Acórdão do Tribunal da Relação do Porto
Processo:
2425/07.1TBVCD.P1
Nº Convencional: JTRP00042898
Relator: CANELAS BRÁS
Descritores: COMPETÊNCIA INTERNACIONAL
EMPRESAS
ESTADOS MEMBROS DA UNIÃO EUROPEIA
Nº do Documento: RP200909082425/07.1TBVCD.P1
Data do Acordão: 09/08/2009
Votação: UNANIMIDADE
Texto Integral: S
Privacidade: 1
Meio Processual: AGRAVO.
Decisão: AGRAVO.
Indicações Eventuais: 2ª SECÇÃO - LIVRO 321 - FLS 10.
Área Temática: .
Legislação Nacional: ARTIGOS 65º-A E 99º DO CPC E 22º E 23º DO REGULAMENTO (CE) Nº 44/2001 DO CONSELHO, DE 22 DE DEZEMBRO DE 2000
Sumário: Os Tribunais Portugueses carecem de competência internacional para conhecerem de questões relativas à responsabilidade contratual entre empresas de dois Estados-Membros da União — incluindo aí a responsabilidade pré e pós- contratual — se as partes tiverem convencionado entre si, por escrito, atribuí-la aos Tribunais Italianos, pois que nenhuma razão de ordem pública o impede e se não trata de casos da competência exclusiva dos Tribunais Portugueses, nos termos dos artigos 65.°-A e 99.° do CPC e 22.° e 23.° do Regulamento (CE) n.° 44/200 1 do Conselho, de 22 de Dezembro de 2000.
Reclamações:
Decisão Texto Integral: RECURSO Nº. 2425/07.1 – AGRAVO (VILA do CONDE)

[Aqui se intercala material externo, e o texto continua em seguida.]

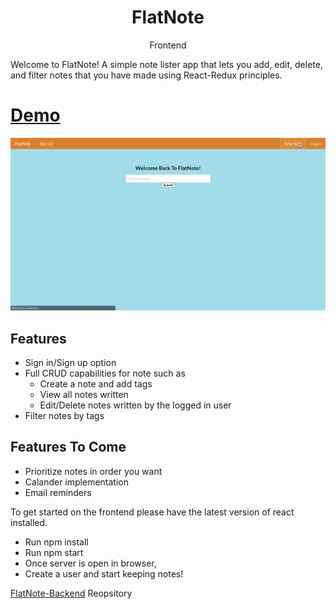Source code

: <h1 align="center">FlatNote</h1>

<div align="center">
  Frontend
</div>

Welcome to FlatNote! A simple note lister app that lets you add, edit, delete, and filter notes that you have made using React-Redux principles.

# [Demo](https://drive.google.com/file/d/1S18Q288IUks0Z3fVAseYrD379mGsCoor/view?usp=sharing)
![FlatNote](https://github.com/yusufcelep/FlatNote-Frontend/blob/master/public/FlatNote.gif?raw=true)

## Features 
- Sign in/Sign up option
- Full CRUD capabilities for note such as 
  - Create a note and add tags
  - View all notes written
  - Edit/Delete notes written by the logged in user 
- Filter notes by tags

## Features To Come
- Prioritize notes in order you want
- Calander implementation
- Email reminders

To get started on the frontend please have the latest version of react installed.
- Run npm install
- Run npm start
- Once server is open in browser,
- Create a user and start keeping notes!

[FlatNote-Backend](https://github.com/yusufcelep/FlatNote-Backend) Reopsitory
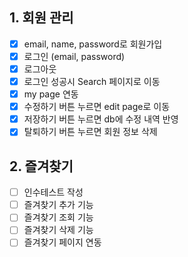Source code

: ## 1. 회원 관리
- [x] email, name, password로 회원가입
- [x] 로그인 (email, password)
- [x] 로그아웃
- [x] 로그인 성공시 Search 페이지로 이동
- [x] my page 연동
- [x] 수정하기 버튼 누르면 edit page로 이동
- [x] 저장하기 버튼 누르면 db에 수정 내역 반영
- [x] 탈퇴하기 버튼 누르면 회원 정보 삭제

## 2. 즐겨찾기
- [ ] 인수테스트 작성
- [ ] 즐겨찾기 추가 기능 
- [ ] 즐겨찾기 조회 기능
- [ ] 즐겨찾기 삭제 기능
- [ ] 즐겨찾기 페이지 연동
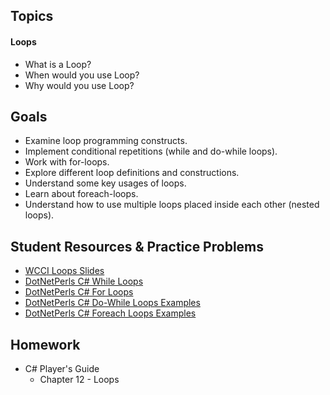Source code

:## Topics
#### Loops
 - What is a Loop?
 - When would you use Loop?
 - Why would you use Loop?

## Goals
- Examine loop programming constructs.
- Implement conditional repetitions (while and do-while loops).
- Work with for-loops. 
- Explore different loop definitions and constructions.
- Understand some key usages of loops.
- Learn about foreach-loops.
- Understand how to use multiple loops placed inside each other (nested loops).

## Student Resources & Practice Problems
- [WCCI Loops Slides](https://docs.google.com/presentation/d/1PAezSNr2UKAvdcfRRrTvM4aOICA-i8xxzAREAppCrQ8/edit?usp=sharing)
- [DotNetPerls C# While Loops](https://www.dotnetperls.com/while)
- [DotNetPerls C# For Loops](https://www.dotnetperls.com/for)
- [DotNetPerls C# Do-While Loops Examples](https://www.dotnetperls.com/do)
- [DotNetPerls C# Foreach Loops Examples](https://www.dotnetperls.com/foreach)
 
## Homework
 - C# Player's Guide
    - Chapter 12 - Loops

Acordam os juízes nesta Relação:


A Autora “B………., S.A.”, com sede na Rua …, ……, Zona Industrial ………., ………., Vila do Conde, vem interpor recurso do douto despacho proferido no .º Juízo Cível do Tribunal Judicial dessa comarca, nestes autos de acção declarativa de condenação, com processo ordinário, que aí instaurara contra a Ré “C………. – S.P.A.”, com sede na ………., n.º .., ………., Itália, intentando ver agora revogada essa decisão da 1.ª instância que declarou a incompetência internacional dos tribunais portugueses para a apreciação da acção e competentes os tribunais italianos (com o fundamento aí aduzido de que se discute aqui matéria de responsabilidade contratual e não de responsabilidade extracontratual e que as partes escolheram essa jurisdição para dirimir os conflitos que pudessem surgir entre si, derivados destes contratos), alegando, para tanto e em síntese, que foram cometidos dois erros pelo M.º Juiz ‘a quo’, a saber: “ter aludido a matéria que não é passível de convenção, como é o caso da violação dos deveres das partes agirem com lealdade, honestidade e conscienciosamente, que nada tem a ver com a validade ‘versus’ invalidade dos acordos, porque são pressupostos de ordem pública” e “não ter considerado a posição da recorrente, que se finca numa posição de âmbito muito mais amplo, temporalmente – quer a montante, quer a jusante – para além do âmbito desses acordos”. Por isso que se não poderá dar relevo, como veio a considerar-se, à responsabilidade contratual como factor decisivo de aferição da competência internacional do tribunal. Razão para que se dê agora provimento ao recurso, se revogue o douto despacho recorrido e se declare competente para a apreciação da matéria dos autos o Tribunal Judicial da Comarca de Vila do Conde e não os tribunais italianos.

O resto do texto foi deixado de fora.